The problem → Give back exactly the lines of the data below, starting with the line that has "whose eigenvalues are nonnegative;" and going on through the line that has "In other words, a".

─── Available data

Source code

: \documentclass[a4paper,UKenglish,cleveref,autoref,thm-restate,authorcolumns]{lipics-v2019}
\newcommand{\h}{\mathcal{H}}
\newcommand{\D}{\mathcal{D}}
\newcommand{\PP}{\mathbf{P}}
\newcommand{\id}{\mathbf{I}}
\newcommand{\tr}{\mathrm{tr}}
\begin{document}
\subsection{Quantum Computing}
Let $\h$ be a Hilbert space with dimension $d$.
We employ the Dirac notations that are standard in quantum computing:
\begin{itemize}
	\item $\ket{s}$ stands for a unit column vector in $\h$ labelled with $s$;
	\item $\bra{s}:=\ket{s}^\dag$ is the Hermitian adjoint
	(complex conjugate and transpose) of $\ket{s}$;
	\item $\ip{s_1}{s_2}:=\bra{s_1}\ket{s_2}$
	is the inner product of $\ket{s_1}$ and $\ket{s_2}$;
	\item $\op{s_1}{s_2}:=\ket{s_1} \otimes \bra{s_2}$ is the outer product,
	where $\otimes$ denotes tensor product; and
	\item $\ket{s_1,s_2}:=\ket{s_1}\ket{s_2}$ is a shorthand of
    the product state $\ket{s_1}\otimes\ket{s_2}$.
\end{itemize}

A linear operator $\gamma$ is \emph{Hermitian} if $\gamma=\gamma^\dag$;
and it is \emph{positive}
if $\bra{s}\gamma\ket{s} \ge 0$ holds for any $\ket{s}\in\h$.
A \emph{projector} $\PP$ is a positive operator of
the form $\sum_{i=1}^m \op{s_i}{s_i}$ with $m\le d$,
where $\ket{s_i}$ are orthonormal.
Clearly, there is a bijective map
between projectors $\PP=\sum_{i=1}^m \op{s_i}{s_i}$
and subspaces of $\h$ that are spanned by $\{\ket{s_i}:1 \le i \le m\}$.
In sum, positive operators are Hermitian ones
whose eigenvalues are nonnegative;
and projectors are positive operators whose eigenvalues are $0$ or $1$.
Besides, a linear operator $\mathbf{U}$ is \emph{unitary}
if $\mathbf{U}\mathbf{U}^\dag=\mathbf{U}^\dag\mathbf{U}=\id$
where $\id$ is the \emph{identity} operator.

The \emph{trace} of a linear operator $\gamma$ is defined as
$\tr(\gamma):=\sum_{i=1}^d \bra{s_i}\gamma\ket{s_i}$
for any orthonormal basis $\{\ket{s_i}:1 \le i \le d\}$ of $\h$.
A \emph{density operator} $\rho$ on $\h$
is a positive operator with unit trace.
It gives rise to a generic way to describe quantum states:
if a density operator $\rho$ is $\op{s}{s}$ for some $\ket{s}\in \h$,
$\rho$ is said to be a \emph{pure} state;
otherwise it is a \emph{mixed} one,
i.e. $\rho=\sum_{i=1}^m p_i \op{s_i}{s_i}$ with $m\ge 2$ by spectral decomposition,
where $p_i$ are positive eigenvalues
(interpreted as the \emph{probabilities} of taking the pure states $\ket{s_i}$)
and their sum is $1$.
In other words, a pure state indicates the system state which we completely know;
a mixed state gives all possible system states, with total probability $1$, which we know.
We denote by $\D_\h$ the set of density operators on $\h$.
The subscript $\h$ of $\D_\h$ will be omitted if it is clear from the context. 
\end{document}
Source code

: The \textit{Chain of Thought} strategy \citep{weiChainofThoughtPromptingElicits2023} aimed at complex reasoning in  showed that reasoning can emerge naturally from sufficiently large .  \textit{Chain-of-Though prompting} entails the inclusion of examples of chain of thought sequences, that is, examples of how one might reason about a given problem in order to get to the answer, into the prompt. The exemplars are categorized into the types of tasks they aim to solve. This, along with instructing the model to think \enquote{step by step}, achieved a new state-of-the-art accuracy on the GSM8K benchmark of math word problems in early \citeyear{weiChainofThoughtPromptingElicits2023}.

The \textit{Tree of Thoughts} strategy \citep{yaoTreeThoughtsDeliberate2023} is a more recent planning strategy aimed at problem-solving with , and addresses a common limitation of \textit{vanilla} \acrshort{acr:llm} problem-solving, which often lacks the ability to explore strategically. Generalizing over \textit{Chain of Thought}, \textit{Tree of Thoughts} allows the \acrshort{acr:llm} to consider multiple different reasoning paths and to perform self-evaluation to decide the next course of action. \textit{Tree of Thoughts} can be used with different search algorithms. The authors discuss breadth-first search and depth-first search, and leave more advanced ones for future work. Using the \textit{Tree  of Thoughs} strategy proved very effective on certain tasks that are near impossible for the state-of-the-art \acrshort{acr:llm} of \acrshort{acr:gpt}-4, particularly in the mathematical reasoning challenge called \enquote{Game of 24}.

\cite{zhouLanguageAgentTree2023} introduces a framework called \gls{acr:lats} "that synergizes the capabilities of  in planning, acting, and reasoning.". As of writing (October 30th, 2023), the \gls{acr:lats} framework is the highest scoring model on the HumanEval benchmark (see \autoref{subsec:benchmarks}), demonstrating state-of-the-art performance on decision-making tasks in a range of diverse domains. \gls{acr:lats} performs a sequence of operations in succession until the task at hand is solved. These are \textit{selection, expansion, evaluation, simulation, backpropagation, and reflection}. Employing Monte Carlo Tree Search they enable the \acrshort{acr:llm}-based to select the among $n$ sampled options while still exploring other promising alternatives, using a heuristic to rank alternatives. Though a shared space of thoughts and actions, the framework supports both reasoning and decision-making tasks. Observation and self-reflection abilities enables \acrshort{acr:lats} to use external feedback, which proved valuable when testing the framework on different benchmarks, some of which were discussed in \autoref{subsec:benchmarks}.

──────

Solution for this exercise →
whose eigenvalues are nonnegative;
and projectors are positive operators whose eigenvalues are $0$ or $1$.
Besides, a linear operator $\mathbf{U}$ is \emph{unitary}
if $\mathbf{U}\mathbf{U}^\dag=\mathbf{U}^\dag\mathbf{U}=\id$
where $\id$ is the \emph{identity} operator.

The \emph{trace} of a linear operator $\gamma$ is defined as
$\tr(\gamma):=\sum_{i=1}^d \bra{s_i}\gamma\ket{s_i}$
for any orthonormal basis $\{\ket{s_i}:1 \le i \le d\}$ of $\h$.
A \emph{density operator} $\rho$ on $\h$
is a positive operator with unit trace.
It gives rise to a generic way to describe quantum states:
if a density operator $\rho$ is $\op{s}{s}$ for some $\ket{s}\in \h$,
$\rho$ is said to be a \emph{pure} state;
otherwise it is a \emph{mixed} one,
i.e. $\rho=\sum_{i=1}^m p_i \op{s_i}{s_i}$ with $m\ge 2$ by spectral decomposition,
where $p_i$ are positive eigenvalues
(interpreted as the \emph{probabilities} of taking the pure states $\ket{s_i}$)
and their sum is $1$.
In other words, a pure state indicates the system state which we completely know;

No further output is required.